Tuesday, March 17, 2015

Rest in the Waiting

This week I read two bits of wisdom on waiting. This is a timely message for me.

I celebrated my first anniversary since moving to California last week. That brought on a serious case of reflection and gratitude. I thought about and reached out to all the friends and strangers who have helped me along the way. I even thanked an ex-boyfriend that hurt me for what he brought to my life before the time of hurt.
I also realized I have been applying for jobs here for nearly two years. Many, many, many jobs. Many rejections. A few -- some enviable -- interviews.

What was remarkable to me about this was that I thought of it as a neutral fact. Somehow my angst and frustration have subsided. I have even felt the addictive rush of knowing that opportunity may knock at any moment. The tingle that comes with believing my fortune can change for the better in an instant is bigger than the frustrations of working an unfulfilling, low-paying, for-now job and all the feelings that come with that.

Perhaps it's the time in my life. Perhaps it's being on the other side of a traumatic year. Perhaps it's being in the San Francisco Bay Area post-recession. This is a place of growth and innovation, creation and -- above all else -- possibility.
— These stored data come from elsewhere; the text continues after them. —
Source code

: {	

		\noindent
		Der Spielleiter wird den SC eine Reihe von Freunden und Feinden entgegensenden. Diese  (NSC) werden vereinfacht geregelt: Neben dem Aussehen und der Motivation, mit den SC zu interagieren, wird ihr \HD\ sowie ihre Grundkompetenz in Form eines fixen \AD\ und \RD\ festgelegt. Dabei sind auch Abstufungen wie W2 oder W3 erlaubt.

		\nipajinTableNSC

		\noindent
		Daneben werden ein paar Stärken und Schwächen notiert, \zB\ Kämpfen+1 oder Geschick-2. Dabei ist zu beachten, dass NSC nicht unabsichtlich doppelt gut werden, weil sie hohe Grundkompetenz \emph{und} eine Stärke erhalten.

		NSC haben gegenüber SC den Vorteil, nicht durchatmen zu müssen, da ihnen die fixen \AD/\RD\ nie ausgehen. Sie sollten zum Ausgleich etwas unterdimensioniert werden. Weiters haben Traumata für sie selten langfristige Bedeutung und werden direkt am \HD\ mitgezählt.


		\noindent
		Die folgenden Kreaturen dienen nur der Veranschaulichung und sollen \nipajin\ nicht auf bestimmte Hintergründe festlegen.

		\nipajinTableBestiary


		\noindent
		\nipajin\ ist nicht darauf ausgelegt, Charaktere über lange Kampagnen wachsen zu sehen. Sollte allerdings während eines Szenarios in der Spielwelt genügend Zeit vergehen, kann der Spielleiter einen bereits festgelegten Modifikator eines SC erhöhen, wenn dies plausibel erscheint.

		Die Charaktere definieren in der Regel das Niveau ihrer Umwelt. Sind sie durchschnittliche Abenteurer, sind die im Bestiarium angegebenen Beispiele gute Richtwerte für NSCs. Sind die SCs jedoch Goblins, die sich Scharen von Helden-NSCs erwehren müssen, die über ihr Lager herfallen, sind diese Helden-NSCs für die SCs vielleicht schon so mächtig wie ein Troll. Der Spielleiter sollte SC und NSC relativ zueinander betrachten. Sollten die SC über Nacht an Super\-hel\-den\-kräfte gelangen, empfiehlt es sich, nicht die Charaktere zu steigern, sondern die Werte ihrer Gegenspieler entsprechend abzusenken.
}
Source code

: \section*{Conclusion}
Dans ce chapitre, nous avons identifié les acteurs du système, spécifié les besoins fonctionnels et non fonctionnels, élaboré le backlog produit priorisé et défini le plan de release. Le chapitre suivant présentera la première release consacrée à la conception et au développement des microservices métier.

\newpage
I feel the pulse and it moves me.

So, I realized, when my ship does come in, when opportunity knocks and I get a chance to finally shine super brightly, things are gonna get busy. There will be flurry of activity. A new job, new routine, different commute, bigger paycheck opening new doors for better housing, new work-mates and friends, more decisions to make and things to learn. The expansive time will come again and be hectic and exciting.

So, for now, I can chill in the ebb of the tide. The calm. I can rest and get ready. Prepare, relax, and wait.